At a grid computing event — GlobusWorld, in 2005 — then Network World editor-in-chief John Dix moderated spokespersons from Cisco, HP, IBM, Intel, Nortel, and SAP through a conversation about Grid and the Future of the Networked Machine. His opening remarks:
By many accounts, average system utilization across organizations is 15 percent to 20 percent today, while obviously, the ideal would be around 80 percent. What’s more, some 20 percent of IT budgets go to operations, marginally less than the 25 percent earmarked for capital investments. We’ve created large, underutilized, complex environments that are costly to maintain. So there is a huge need to do this better, and the prevailing thinking at this point seems to be that grid is the answer.
The rest of the conversation that followed is an interesting time capsule of predictions from 15 years ago about what distributed computing and the cloud’s impact would be on the enterprise stack, and a lot of it is accurate.
About 15 years ago it was about resource utilization, and companies moving away from huge capital expenditures on servers and data centers, onto models where pay-as-you-go was possible — that was what the market was demanding, and that’s what shaped cloud computing as we know it today.
However, the programming model for serverless is still mainly limited to stateless functions — the so-called Function-as-a-Service (FaaS) model — which limits the range of use-cases supported.
Now, that new consensus cry for the next computing wave of the future is speed—getting developers what they need faster, getting value from data faster, getting IT out of the way, and shipping software faster, all while maintaining reliability and predictability guarantees.
We’re at another juncture in enterprise computing where there is a large push behind a big vision of the future, the push towards serverless architectures — a world where less human oversight and participation is required in operations.
But While We’re Imagining This Future, How Did the Serverless Vision Get Limited to Functions?
I strongly believe in the serverless movement.
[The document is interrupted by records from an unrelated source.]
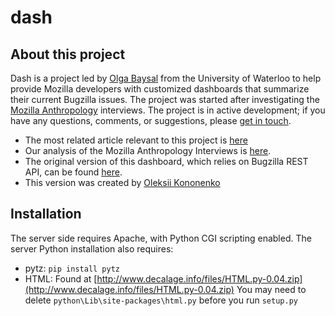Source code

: dash
====

About this project
------------------

Dash is a project led by [Olga Baysal](https://cs.uwaterloo.ca/~obaysal/) from
the University of Waterloo to help provide Mozilla developers with customized
dashboards that summarize their current Bugzilla issues. The project was started
after investigating the <a href="https://wiki.mozilla.org/Bugzilla_Anthropology">Mozilla Anthropology</a>
interviews. The project is in active development; if you have any questions,
comments, or suggestions, please <a href="mailto:obaysal@uwaterloo.ca?Subject=Feedback%20on%20Developer%20Dash"
target="_top">get in touch</a>.

  * The most related article relevant to this project is [here](developer_dash_ieeesoft13.pdf)
  * Our analysis of the Mozilla Anthropology Interviews is <a href="http://www.cs.uwaterloo.ca/research/tr/2012/CS-2012-10.pdf">here</a>.
  * The original version of this dashboard, which relies on Bugzilla REST API,
can be found <a href="http://claw.cs.uwaterloo.ca/dash">here</a>.
  * This version was created by <a href="https://cs.uwaterloo.ca/~okononen">Oleksii Kononenko</a>

Installation
------------

The server side requires Apache, with Python CGI scripting enabled.  The server Python installation also requires:

  * pytz: ```pip install pytz```
  * HTML: Found at [http://www.decalage.info/files/HTML.py-0.04.zip](http://www.decalage.info/files/HTML.py-0.04.zip)
You may need to delete ```python\Lib\site-packages\html.py``` before you run
```setup.py```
The last year there’s been a lot of interesting work (for example around Knative project) expanding on the serverless UX to cover the whole software lifecycle, from build (source to image), to CI/CD pipelines, to deployment, to runtime management (autoscaling, scale to 0, automatic failover, etc.). However, the programming model is still mainly limited to stateless functions — the so-called Function-as-a-Service (FaaS) model — which limits the range of use-cases supported.
At the moment I’m seeing a lot of the conversation confusing FaaS with serverless. Similar to blockchain being used (mistakenly) interchangeably with Bitcoin (Bitcoin is an implementation of blockchain and not equivalent), FaaS is an implementation serverless. While I think that FaaS is a great piece of technology, it is selling the promise of serverless short. Serverless is all about the UX, a UX that can address many implementations, with FaaS being the first.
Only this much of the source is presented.